- TASK BRIEF
Go through each line of the records below and count those with the word "Easter"; give only the total.

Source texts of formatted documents
..........

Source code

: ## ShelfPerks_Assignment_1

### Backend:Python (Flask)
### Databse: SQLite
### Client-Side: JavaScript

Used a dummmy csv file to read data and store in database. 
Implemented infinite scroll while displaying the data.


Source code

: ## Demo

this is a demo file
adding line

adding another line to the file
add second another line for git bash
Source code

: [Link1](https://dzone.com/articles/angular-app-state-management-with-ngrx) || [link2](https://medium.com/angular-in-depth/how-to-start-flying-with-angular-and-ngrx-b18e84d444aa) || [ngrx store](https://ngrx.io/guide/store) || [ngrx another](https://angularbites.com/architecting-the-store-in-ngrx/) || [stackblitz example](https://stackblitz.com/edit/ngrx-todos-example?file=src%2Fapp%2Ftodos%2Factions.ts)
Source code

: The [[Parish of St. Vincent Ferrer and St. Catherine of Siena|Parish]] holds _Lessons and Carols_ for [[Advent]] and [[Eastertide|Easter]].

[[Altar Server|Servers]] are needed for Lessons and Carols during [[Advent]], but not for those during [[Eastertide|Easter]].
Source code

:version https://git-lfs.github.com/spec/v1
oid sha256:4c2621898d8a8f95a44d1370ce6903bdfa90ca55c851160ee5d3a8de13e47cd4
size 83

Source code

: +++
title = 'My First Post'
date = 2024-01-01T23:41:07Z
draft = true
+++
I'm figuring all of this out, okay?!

..........

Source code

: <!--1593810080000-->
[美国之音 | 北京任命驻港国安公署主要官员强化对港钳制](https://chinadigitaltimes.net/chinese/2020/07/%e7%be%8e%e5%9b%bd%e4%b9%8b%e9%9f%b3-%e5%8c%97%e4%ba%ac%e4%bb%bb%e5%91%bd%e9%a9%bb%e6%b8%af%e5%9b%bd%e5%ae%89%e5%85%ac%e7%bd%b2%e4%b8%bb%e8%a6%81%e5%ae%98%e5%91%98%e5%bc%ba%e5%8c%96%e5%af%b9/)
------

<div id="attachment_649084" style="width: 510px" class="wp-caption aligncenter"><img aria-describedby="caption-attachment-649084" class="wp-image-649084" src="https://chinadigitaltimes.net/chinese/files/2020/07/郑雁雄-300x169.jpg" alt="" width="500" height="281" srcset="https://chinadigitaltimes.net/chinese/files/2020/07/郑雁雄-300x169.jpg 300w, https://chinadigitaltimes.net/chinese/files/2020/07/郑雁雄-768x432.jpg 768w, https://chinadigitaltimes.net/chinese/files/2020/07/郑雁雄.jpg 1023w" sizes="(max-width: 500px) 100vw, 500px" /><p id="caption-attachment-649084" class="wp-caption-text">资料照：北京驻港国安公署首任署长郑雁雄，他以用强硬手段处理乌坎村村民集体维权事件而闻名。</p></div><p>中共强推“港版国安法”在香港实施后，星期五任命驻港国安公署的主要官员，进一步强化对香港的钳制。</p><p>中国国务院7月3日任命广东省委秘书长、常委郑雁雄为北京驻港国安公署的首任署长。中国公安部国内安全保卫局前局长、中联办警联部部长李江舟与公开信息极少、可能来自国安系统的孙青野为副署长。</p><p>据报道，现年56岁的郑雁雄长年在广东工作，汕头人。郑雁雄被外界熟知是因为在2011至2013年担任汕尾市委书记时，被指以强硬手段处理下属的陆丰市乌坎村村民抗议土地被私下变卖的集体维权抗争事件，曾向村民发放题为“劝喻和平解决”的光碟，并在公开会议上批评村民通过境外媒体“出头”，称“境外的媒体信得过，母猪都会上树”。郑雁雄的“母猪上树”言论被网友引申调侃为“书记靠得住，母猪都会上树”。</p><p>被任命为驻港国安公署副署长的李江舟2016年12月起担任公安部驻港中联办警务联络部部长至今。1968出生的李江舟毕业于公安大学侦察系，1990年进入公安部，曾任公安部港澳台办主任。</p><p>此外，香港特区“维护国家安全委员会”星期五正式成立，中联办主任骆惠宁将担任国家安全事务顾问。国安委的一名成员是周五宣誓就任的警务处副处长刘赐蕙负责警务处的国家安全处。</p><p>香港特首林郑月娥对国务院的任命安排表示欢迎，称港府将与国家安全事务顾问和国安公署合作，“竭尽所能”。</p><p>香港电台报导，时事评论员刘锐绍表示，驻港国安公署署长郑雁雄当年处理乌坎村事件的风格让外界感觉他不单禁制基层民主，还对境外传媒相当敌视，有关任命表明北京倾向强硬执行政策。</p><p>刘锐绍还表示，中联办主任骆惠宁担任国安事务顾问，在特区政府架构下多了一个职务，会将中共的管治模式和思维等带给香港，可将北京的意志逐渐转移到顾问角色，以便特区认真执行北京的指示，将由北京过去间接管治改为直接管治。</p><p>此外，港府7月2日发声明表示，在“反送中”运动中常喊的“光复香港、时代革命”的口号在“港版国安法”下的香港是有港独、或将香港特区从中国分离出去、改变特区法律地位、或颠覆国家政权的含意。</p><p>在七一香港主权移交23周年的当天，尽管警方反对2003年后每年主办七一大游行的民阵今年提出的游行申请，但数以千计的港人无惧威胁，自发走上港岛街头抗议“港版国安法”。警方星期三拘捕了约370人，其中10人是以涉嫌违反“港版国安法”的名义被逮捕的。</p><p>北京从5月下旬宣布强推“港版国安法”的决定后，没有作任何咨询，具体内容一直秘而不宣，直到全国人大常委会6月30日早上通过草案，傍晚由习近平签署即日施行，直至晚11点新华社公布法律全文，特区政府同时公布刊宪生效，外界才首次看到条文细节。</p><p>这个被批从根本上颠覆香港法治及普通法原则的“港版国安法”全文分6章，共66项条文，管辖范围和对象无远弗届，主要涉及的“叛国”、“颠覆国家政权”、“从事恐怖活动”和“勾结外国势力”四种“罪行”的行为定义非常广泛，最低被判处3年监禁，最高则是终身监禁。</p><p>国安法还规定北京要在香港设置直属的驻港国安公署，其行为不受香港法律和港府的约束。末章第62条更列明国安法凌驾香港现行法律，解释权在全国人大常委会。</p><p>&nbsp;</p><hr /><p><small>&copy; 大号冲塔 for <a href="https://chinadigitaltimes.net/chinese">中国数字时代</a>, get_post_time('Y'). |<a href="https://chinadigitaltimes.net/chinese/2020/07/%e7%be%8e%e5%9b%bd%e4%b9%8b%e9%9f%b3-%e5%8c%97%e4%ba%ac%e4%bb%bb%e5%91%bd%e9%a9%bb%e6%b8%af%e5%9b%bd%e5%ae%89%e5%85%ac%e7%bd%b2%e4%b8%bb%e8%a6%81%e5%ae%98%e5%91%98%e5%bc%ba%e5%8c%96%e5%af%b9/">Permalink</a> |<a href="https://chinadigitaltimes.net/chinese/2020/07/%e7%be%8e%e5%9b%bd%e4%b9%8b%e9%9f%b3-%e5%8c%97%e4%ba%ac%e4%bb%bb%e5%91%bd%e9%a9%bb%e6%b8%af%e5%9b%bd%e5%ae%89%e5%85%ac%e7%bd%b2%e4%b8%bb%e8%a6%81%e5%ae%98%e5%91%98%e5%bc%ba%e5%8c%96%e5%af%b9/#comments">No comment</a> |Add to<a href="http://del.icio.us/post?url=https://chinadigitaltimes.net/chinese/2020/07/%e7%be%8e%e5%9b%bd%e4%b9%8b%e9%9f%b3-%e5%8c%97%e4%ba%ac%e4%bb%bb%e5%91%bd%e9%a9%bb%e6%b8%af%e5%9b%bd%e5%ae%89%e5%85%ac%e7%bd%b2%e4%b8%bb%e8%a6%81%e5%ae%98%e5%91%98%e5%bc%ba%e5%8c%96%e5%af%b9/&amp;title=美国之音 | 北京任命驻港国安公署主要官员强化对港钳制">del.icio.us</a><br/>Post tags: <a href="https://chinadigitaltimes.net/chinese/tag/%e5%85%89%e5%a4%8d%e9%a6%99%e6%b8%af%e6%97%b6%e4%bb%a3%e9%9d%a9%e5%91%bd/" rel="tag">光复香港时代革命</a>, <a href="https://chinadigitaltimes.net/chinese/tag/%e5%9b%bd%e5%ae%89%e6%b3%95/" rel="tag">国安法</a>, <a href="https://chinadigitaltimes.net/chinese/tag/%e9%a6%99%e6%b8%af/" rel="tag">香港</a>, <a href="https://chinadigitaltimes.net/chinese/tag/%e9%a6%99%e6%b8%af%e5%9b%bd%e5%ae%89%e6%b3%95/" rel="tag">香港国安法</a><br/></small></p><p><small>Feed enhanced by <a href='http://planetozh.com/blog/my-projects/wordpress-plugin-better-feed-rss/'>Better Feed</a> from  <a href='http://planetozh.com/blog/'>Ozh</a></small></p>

..........

- SOLUTION FOR THIS TASK
2